[Data records]:
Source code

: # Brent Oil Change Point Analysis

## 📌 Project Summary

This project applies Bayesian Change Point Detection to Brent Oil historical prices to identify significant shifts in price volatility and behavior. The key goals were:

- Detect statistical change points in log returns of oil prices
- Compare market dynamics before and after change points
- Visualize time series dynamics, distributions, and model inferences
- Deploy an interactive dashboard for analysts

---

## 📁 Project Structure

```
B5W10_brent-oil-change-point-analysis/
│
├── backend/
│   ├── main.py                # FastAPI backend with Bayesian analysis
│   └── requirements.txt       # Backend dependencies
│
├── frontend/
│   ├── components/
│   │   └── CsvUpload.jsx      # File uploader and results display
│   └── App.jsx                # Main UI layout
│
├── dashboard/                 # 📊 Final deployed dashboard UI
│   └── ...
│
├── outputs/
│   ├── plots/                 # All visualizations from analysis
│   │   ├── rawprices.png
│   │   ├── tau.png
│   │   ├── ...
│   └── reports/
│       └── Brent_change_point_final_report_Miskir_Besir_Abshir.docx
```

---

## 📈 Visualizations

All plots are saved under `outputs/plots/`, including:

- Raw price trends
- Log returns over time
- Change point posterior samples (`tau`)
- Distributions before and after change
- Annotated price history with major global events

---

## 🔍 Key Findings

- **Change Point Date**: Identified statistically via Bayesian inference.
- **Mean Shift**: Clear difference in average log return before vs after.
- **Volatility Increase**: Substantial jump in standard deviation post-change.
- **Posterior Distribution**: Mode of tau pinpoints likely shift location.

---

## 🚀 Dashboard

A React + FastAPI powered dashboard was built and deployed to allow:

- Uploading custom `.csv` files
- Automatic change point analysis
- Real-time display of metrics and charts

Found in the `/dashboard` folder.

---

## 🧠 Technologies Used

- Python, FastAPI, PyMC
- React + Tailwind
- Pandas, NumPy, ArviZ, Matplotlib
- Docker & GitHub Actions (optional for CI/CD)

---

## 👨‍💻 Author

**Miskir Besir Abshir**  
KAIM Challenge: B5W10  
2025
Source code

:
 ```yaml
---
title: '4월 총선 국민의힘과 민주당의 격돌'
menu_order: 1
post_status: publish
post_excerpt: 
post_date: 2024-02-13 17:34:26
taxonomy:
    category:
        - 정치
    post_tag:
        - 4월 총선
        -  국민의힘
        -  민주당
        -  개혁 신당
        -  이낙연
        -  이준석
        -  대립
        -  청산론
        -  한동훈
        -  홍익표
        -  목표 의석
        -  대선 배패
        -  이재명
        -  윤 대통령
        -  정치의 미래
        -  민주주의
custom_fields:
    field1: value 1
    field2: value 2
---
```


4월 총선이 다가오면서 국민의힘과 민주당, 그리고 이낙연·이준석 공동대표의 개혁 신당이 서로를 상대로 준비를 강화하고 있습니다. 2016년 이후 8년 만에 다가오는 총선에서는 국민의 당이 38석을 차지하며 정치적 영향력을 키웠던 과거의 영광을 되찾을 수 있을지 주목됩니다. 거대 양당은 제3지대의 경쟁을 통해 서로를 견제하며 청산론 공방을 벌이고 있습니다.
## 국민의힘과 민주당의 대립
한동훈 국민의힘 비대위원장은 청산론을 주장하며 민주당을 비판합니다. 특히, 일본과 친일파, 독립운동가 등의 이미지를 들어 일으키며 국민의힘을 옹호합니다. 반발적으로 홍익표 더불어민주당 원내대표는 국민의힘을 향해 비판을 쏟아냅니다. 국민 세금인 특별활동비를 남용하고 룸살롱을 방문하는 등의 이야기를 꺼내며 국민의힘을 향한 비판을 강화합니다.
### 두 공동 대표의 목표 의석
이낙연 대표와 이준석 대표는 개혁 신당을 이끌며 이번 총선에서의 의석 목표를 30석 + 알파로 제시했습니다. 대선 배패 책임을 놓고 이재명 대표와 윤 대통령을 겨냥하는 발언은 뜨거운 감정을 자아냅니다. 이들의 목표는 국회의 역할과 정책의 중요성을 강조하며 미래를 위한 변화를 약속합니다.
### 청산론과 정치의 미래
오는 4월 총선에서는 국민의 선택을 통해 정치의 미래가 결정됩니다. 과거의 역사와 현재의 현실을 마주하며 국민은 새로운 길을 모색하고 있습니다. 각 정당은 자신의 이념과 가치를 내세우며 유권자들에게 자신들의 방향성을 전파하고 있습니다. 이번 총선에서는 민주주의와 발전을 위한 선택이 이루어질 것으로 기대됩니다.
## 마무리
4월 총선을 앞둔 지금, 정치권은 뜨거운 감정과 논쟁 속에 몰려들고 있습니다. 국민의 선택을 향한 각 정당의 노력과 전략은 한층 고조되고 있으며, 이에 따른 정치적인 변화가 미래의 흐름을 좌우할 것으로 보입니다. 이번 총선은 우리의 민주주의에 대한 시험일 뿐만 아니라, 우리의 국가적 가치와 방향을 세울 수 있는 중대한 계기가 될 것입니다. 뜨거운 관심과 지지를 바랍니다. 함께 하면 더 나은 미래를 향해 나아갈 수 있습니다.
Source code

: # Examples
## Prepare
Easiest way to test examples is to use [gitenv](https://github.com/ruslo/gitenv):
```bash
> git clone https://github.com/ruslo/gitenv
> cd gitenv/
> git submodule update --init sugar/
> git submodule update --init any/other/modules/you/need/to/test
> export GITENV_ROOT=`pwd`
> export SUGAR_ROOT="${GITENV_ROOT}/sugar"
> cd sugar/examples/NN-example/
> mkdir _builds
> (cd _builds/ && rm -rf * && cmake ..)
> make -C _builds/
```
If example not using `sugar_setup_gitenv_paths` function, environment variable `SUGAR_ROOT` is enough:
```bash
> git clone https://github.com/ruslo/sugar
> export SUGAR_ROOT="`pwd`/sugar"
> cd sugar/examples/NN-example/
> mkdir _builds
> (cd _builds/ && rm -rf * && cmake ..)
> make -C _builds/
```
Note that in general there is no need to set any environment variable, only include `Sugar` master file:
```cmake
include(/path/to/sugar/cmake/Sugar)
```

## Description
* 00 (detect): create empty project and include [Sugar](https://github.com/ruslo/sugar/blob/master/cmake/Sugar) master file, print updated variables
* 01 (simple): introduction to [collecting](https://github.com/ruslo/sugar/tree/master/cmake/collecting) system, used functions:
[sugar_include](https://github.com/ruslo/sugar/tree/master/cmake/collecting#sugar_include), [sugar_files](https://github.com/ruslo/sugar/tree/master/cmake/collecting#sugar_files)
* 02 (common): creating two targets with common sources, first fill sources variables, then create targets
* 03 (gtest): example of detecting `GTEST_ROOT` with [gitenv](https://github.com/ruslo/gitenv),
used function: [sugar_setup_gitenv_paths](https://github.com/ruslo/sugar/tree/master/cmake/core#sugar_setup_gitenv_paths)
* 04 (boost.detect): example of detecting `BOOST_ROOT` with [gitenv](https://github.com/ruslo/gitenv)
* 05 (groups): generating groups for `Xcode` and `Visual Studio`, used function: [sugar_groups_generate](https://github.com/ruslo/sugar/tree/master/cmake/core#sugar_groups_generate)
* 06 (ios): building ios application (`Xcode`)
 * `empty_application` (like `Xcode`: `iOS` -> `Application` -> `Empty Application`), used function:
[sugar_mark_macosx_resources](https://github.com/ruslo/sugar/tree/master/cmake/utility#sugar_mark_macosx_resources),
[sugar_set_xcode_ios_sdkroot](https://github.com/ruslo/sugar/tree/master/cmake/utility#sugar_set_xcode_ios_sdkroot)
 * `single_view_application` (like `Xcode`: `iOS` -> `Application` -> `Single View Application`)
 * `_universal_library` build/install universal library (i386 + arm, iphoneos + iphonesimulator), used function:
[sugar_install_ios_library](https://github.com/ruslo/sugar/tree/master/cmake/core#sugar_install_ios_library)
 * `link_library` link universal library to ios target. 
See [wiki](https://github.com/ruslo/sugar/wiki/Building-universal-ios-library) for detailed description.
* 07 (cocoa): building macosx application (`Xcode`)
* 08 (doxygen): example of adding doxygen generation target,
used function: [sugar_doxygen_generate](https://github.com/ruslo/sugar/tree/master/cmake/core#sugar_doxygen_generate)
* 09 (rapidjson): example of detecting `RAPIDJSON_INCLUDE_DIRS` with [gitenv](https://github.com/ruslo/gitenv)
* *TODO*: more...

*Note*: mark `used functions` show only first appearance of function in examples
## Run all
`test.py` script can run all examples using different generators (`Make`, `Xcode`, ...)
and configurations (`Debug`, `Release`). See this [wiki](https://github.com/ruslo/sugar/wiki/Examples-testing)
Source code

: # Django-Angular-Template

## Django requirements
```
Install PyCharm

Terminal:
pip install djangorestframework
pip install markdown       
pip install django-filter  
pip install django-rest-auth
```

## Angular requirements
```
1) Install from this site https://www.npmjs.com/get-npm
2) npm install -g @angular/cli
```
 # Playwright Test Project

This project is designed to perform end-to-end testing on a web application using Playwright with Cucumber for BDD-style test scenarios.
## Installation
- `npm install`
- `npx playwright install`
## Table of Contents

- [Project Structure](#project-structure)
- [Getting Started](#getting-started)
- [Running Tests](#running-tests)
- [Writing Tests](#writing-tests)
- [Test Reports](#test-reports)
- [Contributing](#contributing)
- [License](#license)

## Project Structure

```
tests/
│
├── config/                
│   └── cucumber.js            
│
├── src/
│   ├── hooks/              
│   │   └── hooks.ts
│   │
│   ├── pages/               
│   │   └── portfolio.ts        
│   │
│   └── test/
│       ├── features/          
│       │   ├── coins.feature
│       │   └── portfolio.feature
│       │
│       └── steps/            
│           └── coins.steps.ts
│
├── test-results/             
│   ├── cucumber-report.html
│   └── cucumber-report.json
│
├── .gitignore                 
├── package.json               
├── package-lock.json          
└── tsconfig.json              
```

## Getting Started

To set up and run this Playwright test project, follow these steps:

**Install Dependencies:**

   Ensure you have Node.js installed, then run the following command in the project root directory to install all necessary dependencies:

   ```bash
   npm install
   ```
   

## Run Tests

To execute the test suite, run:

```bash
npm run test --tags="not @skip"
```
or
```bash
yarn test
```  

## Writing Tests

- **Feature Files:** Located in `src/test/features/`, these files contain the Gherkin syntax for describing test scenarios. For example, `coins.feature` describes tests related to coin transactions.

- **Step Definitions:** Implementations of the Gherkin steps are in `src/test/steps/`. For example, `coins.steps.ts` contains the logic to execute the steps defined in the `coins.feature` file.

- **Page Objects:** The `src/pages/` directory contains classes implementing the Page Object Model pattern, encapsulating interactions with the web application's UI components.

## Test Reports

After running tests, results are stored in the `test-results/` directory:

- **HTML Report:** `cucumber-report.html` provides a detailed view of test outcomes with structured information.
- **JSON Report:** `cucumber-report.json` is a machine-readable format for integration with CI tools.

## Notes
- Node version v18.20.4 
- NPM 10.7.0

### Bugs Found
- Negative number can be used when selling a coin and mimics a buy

[Description of the task]:
Give back exactly the lines from the one with "- **JSON Report:**" through the final line of the material, both ends included, and no others.

[Response area]:
- **JSON Report:** `cucumber-report.json` is a machine-readable format for integration with CI tools.

## Notes
- Node version v18.20.4 
- NPM 10.7.0

### Bugs Found
- Negative number can be used when selling a coin and mimics a buy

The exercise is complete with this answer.